When that got straightened out it was my cooking that tangled me up. I brought a few cookbooks from the USA so I could cook the familiar stuff. Nothing turned out right. I mastered the oven, adjusted for the altitude difference and still I baked cakes that were puddled in the middle and cookies that were hard and crumbly. It was very nerve-wracking to fail at every meal, especially when it was so much trouble to make it.

Well. Did you know that teaspoons, tablespoons, and cups are a different size in England?? I didn't either. I was measuring everything in the wrong increments! I had my mom send me some US measuring spoons and cups and my recipes worked.

Our loo. The door had a large, clear window in it.

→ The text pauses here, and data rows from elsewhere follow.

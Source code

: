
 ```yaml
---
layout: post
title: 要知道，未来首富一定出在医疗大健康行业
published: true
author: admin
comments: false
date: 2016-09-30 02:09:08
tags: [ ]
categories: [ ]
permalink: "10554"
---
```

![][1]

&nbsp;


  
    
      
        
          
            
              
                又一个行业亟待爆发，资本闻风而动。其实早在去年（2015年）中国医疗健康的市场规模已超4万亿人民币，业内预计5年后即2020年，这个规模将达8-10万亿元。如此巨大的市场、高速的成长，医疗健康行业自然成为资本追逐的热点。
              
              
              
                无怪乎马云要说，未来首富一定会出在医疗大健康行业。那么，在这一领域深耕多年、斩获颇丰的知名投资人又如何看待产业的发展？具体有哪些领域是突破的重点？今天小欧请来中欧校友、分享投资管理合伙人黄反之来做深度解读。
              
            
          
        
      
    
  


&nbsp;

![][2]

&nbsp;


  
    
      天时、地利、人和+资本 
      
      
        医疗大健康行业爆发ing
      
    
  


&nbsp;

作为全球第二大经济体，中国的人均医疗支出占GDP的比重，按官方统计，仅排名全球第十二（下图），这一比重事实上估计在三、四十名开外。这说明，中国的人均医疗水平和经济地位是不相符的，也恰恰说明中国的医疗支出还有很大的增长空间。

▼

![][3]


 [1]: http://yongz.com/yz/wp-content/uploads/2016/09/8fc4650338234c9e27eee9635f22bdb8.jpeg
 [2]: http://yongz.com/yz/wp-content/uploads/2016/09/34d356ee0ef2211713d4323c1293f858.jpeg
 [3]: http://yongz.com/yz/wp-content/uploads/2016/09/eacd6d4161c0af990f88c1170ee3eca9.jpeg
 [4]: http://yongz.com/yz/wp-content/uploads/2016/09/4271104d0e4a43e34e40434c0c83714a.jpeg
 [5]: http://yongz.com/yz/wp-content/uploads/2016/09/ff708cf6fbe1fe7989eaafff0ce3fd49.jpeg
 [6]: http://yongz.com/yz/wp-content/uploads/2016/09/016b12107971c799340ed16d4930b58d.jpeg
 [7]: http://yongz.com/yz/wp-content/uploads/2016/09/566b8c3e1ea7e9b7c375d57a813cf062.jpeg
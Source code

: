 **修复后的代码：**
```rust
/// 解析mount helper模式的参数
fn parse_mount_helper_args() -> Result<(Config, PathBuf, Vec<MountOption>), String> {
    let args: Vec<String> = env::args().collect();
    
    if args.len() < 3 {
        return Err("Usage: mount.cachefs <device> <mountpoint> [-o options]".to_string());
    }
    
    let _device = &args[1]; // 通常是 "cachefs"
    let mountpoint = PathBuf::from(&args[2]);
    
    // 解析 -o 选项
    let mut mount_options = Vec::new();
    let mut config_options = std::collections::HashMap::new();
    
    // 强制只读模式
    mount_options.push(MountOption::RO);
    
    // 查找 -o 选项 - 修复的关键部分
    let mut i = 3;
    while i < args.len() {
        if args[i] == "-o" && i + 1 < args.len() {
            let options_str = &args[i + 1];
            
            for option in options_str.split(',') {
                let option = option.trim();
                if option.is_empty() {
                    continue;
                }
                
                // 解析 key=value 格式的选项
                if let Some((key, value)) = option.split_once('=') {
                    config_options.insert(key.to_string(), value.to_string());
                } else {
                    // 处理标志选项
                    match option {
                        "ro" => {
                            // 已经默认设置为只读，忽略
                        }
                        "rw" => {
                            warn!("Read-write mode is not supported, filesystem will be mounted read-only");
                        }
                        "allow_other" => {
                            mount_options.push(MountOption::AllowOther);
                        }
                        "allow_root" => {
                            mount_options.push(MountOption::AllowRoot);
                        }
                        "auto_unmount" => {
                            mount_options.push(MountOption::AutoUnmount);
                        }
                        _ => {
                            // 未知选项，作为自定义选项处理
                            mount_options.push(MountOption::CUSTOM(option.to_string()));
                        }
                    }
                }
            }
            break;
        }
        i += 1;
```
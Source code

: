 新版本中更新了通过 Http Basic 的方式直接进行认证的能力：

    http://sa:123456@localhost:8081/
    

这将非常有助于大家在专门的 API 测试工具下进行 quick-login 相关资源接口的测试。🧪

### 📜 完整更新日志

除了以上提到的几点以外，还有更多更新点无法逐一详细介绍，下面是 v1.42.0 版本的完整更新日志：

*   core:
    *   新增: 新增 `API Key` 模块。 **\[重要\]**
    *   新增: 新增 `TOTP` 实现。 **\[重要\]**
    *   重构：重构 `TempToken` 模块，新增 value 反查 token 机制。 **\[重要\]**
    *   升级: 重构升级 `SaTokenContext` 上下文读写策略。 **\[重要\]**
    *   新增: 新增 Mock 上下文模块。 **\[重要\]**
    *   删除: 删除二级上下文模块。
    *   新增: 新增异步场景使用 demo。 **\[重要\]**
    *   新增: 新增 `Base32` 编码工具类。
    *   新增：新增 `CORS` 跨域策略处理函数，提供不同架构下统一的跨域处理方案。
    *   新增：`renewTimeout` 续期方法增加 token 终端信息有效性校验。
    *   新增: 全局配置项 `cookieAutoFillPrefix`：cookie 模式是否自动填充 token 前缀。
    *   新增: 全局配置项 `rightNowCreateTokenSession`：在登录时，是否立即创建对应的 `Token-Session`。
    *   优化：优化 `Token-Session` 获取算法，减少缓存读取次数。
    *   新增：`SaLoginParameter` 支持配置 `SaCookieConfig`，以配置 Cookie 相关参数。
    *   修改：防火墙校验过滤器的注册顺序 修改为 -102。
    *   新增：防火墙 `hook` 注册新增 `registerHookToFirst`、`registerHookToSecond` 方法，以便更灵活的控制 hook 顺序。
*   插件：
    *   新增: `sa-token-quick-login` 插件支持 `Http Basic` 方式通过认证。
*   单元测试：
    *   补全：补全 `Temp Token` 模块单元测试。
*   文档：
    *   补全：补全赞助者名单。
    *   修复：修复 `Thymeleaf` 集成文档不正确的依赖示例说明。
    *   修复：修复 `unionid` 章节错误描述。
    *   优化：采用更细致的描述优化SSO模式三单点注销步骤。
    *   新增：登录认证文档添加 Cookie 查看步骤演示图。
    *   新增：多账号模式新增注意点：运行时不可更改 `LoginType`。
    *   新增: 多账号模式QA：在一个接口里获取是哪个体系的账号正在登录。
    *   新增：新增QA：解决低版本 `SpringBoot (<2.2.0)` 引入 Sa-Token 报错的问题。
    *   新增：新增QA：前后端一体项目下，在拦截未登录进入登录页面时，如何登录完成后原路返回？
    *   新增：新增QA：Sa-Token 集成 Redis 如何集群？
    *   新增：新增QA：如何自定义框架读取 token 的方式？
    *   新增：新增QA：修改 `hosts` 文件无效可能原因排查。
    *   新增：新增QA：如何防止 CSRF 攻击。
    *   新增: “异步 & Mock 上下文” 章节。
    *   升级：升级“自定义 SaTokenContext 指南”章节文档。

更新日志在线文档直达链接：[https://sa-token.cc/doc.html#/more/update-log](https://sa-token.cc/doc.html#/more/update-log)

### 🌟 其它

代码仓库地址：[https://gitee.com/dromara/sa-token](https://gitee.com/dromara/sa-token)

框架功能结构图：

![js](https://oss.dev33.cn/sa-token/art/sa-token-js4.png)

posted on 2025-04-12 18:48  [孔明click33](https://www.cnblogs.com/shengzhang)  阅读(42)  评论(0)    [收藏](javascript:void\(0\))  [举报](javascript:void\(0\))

Imagine going into an old gas station bathroom. The toilet is stained, has no lid, and flushes with a chain. The floor might be clean deep down, but looks mildewed and grimy from your perspective. Plus there's a plate glass window in the door, that clearly focuses on the activities within. The wall window hasn't been opened for a hundred years. Enough said. Dee claimed the biggest blessing of the whole year was that he never had to throw up in that bathroom.

Not that I'm counting, but we've been clotheslined regularly in the twenty-four years since we came home, too. Somehow it seems more boring to get tripped up by regular American clotheslines—here they seem like irritations. Nothing to record for posterity.

Why not? Make sure you record the times you're clotheslined, tell it in a funny way, as if it were story-worthy, and it will be. Times and customs change from year-to-year. You don't need a new country to look dumb. It works in the USA, too. You'll be laughing with your grandkids about how your phone rang in the temple, how you forwarded your friend's email accidentally to the person she was ranting about, or how you set off your own car's alarm and didn't know how to turn it off.

A most exciting thing I learned while we lived in York,was that looking for adventures, enjoying the day-to-day quirkiness, taking pictures and writing down memories is just as fun and valuable when you live at home. Just hanging clothes outside on a clothes line could qualify as being clotheslined!

Get caught up in something unexpected while you're trotting through life today.

To be continued...

5 comments:

kenju said...

No time to write today, but I sure love reading about your adventures, no matter where they took place.

Diane said...

I am having lunch with a long time friend today who is in town - they've been living in England recently. I have enjoyed her stories as well.

You capture the essence so well.

Christie said...

Ha! I've never heard the doorbell story. That is hilarious. (But would have been TOTALLY annoying)

Anonymous said...

I know what everything failing that you used to cook well feels like. Discouraging! The same thing happened to me when I moved from sea level to 7200 feet. I'm still working that one out. I've lived at "lower" "higher" elevations before, but this time is very different.

Chiska

Susan Adcox said...

Looking at difficulties as learning experiences takes some time and some perspective, but that is what they are. I'm really enjoying the story of your foreign sojourn!